══ Dataset extract ══

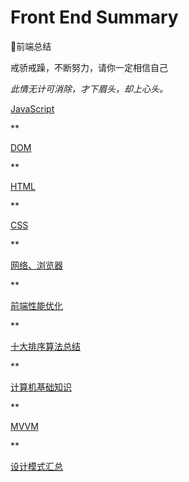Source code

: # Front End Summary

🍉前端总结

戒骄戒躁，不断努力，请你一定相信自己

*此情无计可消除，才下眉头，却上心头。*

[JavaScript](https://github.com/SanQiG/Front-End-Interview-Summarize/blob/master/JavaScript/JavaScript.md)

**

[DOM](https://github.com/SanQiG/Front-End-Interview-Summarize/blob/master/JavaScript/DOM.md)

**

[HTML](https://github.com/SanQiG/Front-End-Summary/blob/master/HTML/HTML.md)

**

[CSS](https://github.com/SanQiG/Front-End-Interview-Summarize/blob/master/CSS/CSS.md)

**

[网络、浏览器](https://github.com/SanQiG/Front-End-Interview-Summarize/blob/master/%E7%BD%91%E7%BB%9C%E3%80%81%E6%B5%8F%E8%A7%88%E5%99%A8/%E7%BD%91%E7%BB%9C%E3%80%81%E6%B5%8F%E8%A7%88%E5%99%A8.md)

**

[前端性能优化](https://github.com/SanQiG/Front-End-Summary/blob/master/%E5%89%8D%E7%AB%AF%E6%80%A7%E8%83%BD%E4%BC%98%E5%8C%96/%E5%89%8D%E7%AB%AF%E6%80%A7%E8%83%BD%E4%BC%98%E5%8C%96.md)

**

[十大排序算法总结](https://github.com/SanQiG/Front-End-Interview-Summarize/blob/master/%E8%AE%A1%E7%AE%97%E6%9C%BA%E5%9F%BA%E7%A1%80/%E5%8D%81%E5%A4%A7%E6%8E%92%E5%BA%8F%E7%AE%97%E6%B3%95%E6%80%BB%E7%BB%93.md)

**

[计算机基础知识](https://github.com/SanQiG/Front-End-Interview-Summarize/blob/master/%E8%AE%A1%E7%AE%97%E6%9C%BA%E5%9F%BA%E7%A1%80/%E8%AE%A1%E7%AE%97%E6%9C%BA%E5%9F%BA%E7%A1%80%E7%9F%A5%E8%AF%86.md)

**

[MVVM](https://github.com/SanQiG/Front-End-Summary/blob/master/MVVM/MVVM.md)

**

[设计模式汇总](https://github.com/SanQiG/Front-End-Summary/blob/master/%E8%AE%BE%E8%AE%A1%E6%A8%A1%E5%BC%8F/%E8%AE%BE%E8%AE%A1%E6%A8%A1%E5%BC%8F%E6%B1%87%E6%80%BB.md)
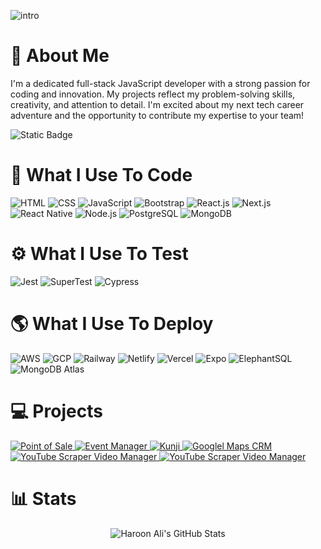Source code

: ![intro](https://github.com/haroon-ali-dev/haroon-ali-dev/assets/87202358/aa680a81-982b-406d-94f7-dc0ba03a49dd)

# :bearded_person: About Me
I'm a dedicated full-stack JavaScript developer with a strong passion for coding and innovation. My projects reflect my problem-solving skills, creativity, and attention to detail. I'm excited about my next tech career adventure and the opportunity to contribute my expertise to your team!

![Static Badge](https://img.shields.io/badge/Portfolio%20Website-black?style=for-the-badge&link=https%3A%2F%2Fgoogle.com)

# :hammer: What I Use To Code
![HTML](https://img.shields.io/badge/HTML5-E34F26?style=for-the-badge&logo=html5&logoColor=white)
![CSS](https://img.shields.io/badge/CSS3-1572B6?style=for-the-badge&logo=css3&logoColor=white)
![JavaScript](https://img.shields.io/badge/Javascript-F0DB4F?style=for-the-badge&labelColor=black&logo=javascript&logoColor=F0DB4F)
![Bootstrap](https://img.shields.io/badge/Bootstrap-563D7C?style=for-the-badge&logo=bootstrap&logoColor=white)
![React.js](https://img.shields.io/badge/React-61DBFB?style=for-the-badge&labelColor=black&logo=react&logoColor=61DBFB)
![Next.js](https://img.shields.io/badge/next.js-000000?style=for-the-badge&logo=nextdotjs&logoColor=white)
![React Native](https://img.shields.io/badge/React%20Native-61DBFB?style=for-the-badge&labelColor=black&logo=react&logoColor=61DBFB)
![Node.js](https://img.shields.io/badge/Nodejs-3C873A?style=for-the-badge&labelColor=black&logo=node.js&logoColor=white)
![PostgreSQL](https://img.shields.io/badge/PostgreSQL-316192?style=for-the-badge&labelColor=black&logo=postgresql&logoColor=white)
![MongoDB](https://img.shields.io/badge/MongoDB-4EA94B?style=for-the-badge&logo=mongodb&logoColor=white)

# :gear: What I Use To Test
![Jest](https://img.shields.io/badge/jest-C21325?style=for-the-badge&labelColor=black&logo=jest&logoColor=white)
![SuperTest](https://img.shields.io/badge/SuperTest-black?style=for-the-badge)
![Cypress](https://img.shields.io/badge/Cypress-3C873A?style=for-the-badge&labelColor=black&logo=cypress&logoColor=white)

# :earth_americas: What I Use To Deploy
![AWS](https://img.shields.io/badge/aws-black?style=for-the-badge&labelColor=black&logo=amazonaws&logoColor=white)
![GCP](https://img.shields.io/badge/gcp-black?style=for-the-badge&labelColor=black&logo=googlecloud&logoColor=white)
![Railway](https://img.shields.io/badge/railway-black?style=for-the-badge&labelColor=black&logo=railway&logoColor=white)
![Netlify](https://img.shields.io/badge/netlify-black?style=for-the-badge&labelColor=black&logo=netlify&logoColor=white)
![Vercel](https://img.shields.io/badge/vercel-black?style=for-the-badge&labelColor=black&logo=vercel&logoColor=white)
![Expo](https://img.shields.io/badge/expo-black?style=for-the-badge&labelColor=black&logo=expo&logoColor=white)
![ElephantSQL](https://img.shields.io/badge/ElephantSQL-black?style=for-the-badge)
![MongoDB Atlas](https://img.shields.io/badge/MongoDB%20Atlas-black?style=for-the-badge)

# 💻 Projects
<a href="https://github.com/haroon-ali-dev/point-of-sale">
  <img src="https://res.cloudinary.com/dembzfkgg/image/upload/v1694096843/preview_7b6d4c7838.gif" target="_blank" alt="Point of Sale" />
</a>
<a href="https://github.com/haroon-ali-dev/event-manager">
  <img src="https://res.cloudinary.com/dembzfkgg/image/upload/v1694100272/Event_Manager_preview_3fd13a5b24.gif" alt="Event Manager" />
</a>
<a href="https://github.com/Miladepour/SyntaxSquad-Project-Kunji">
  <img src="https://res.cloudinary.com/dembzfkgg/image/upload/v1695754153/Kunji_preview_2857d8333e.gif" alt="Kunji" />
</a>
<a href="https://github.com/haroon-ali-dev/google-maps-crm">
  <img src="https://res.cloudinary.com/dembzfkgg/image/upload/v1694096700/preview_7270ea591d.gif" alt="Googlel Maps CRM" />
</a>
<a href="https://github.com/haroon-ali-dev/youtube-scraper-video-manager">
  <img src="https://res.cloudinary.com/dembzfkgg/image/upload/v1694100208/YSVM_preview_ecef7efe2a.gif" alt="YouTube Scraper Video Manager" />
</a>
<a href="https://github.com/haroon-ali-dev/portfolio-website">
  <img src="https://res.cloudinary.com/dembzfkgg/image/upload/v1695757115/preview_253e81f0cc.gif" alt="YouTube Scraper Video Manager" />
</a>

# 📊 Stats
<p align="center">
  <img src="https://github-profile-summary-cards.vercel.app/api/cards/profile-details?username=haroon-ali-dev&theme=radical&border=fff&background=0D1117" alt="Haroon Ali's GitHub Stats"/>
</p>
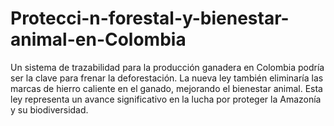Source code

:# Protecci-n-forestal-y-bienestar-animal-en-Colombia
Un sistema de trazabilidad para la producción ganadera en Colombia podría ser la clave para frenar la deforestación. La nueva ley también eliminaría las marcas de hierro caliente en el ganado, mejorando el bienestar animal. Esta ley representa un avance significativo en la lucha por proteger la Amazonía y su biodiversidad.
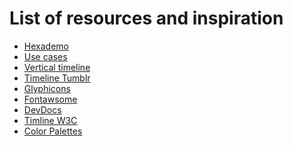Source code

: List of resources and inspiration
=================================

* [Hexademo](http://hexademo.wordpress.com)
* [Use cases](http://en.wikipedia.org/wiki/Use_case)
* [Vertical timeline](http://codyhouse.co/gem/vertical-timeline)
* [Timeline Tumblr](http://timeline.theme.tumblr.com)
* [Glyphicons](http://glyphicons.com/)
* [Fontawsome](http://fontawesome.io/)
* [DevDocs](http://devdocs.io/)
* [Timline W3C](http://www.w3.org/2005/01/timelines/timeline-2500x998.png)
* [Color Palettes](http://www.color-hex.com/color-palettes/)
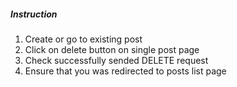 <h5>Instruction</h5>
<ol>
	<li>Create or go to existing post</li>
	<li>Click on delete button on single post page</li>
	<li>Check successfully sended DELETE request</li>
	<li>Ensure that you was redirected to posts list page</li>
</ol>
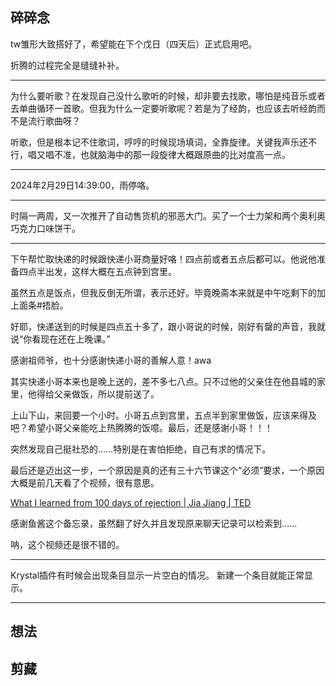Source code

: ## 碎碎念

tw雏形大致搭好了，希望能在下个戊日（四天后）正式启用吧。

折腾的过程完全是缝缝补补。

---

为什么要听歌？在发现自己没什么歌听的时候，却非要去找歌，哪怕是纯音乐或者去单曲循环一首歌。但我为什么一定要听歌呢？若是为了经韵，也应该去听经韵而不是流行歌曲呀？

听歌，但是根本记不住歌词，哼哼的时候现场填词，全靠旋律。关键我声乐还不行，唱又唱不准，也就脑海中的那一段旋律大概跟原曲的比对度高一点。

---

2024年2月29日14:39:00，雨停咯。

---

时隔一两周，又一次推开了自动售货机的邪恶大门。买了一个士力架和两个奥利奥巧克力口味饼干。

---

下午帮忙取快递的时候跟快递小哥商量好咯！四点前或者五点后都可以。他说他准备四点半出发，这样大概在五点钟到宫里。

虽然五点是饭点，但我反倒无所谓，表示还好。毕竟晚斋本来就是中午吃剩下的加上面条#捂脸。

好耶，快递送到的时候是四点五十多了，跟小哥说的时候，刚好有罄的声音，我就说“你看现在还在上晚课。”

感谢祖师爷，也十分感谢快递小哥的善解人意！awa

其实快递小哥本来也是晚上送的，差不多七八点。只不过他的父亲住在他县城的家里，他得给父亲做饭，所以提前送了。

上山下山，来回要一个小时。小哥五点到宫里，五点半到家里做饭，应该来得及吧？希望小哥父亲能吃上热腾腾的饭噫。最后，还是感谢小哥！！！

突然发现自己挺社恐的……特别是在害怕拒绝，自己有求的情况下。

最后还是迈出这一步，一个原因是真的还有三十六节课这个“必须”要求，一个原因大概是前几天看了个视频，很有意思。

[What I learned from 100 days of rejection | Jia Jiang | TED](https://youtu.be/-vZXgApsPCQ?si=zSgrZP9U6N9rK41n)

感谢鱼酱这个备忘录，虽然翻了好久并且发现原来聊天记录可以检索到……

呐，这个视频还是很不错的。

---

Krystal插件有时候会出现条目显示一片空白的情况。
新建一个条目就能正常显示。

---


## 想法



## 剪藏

═══

▶ [What the task requires]:
One number should be returned: how many lines in the records contain the word "animal".

▶ [Exercise response]:
2